Dan jika memang benar demikian, kasus cepu-mencepu seperti yang terjadi di pasar narkoba di dunia nyata tidak mungkin akan terjadi dalam Silk Road. Satu hal besar yang dapat digarisbahawi dari kehadiran Silk Road adalah bukan pada aspek legalitas hukum transaksi narkoba yang sejatinya dibentuk oleh pemerintah. Kehadiran Silk Road sesungguhnya dapat dibaca sebagai upaya jalan tengah, jika tak ingin disebut menentang, terhadap berbagai aturan yang telah mengekang kebebasan individu. Silk Road adalah wujud libertarian dan crypto-anarchy yang layak dikaji lebih jauh pada dekade ini.
ADVERTISEMENT
Telalu pelik memang dan itu kembali menghadirkan banyak persoalan yang dapat dipertanyakan tindak-tanduknya lebih mendalam juga spesifik. Seperti potensi penyadapan lain yang sempat dicurigakan pada Google Street View misal, urgensi terhadap ilmuan masa kini yang diupayakan tidak hanya menguasai sains, tetapi juga ilmu komputer, perihal pemberontakan terhadap kebudayaan/aturan yang telah mapan, kesadaran untuk menghormati privasi, hingga upaya memahami berbagai peristiwa di internet sebelum gegabah berkomentar.
Sayang, di Indonesia sendiri, kepedulian itu rasanya masih jauh. Bangsa ini masih mandek pada aspek moralitas, baik-buruk, haram-halal, kofar-kafir, dll. seperti pada kasus pemblokiran situs pornografi yang jelas terlihat sebagai upaya sia-sia.
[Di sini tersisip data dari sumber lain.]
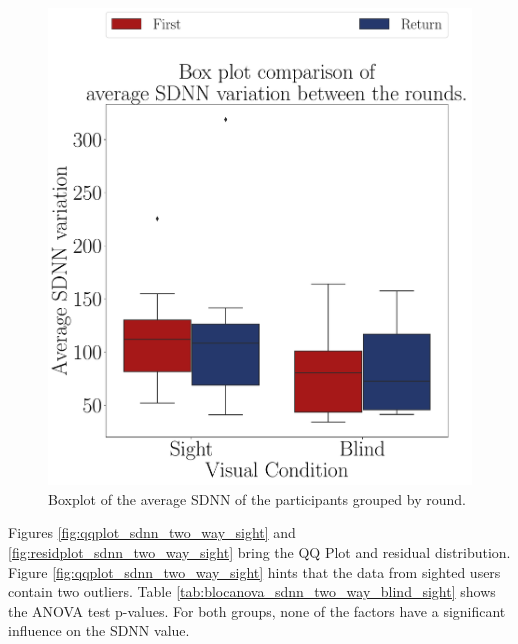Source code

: \begin{figure}[!htb]
\begin{minipage}{0.45\textwidth}
        \centering
        \includegraphics[width = \textwidth]{Resultados/ECG/Figuras/pdf/boxplot_ecg_sdnn_4_rounds.pdf}
        \caption{Boxplot of the average SDNN of the participants grouped by round.}
        \label{fig:boxplot_ecg_sdnn_4_rounds}
    \end{minipage}
\end{figure}
 
%
%

Figures \ref{fig:qqplot_sdnn_two_way_sight} and \ref{fig:residplot_sdnn_two_way_sight} bring the QQ Plot and residual distribution. Figure \ref{fig:qqplot_sdnn_two_way_sight} hints that the data from sighted users contain two outliers. Table \ref{tab:blocanova_sdnn_two_way_blind_sight} shows the ANOVA test p-values. For both groups, none of the factors have a significant influence on the SDNN value.

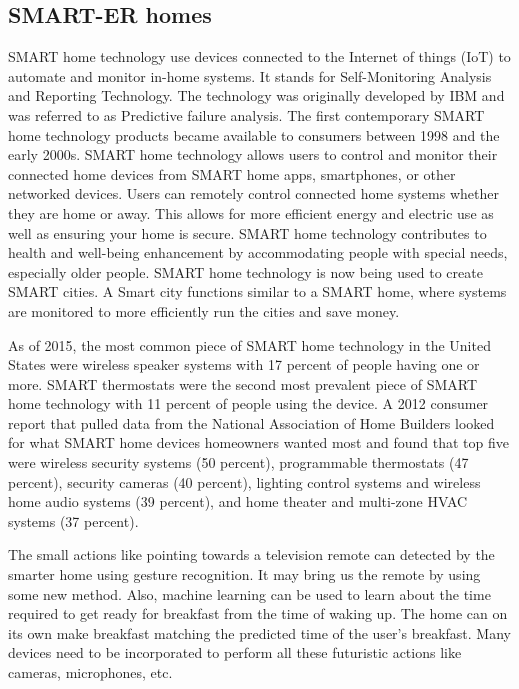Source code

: \documentclass[12pt,a4paper]{article}
\begin{document}
\begin{center}
\section{SMART-ER homes}
\end{center}
\par SMART home technology use devices connected to the Internet of things (IoT) to automate and monitor in-home systems. It stands for Self-Monitoring Analysis and Reporting Technology. The technology was originally developed by IBM and was referred to as Predictive failure analysis. The first contemporary SMART home technology products became available to consumers between 1998 and the early 2000s. SMART home technology allows users to control and monitor their connected home devices from SMART home apps, smartphones, or other networked devices. Users can remotely control connected home systems whether they are home or away. This allows for more efficient energy and electric use as well as ensuring your home is secure. SMART home technology contributes to health and well-being enhancement by accommodating people with special needs, especially older people. SMART home technology is now being used to create SMART cities. A Smart city functions similar to a SMART home, where systems are monitored to more efficiently run the cities and save money.
\par As of 2015, the most common piece of SMART home technology in the United States were wireless speaker systems with 17 percent of people having one or more. SMART thermostats were the second most prevalent piece of SMART home technology with 11 percent of people using the device. A 2012 consumer report that pulled data from the National Association of Home Builders looked for what SMART home devices homeowners wanted most and found that top five were wireless security systems (50 percent), programmable thermostats (47 percent), security cameras (40 percent), lighting control systems and wireless home audio systems (39 percent), and home theater and multi-zone HVAC systems (37 percent).
\par The small actions like pointing towards a television remote can detected by the smarter home using gesture recognition. It may bring us the remote by using some new method. Also, machine learning can be used to learn about the time required to get ready for breakfast from the time of waking up. The home can on its own make breakfast matching the predicted time of the user’s breakfast. Many devices need to be incorporated to perform all these futuristic actions like cameras, microphones, etc.
\end{document}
Banyak uang sudah digelontorkan. Padahal hampir semua pengguna internet jelas tahu, bahkan mesin pencari Google pun dengan siaga membantu bila kemudian pertentangannya hanya untuk melepas blokiran. Sayang, jika untuk mengatasi persoalan seperti ini saja kita masih keblinger, bagaimana negara ini mampu menghadapi gejolak dunia siber yang sejatinya lebih kompleks lagi? Mungkin Bapak Rudiantara tahu jawabannya. Ada sepeda gratis bila jawabannya benar kok, Pak.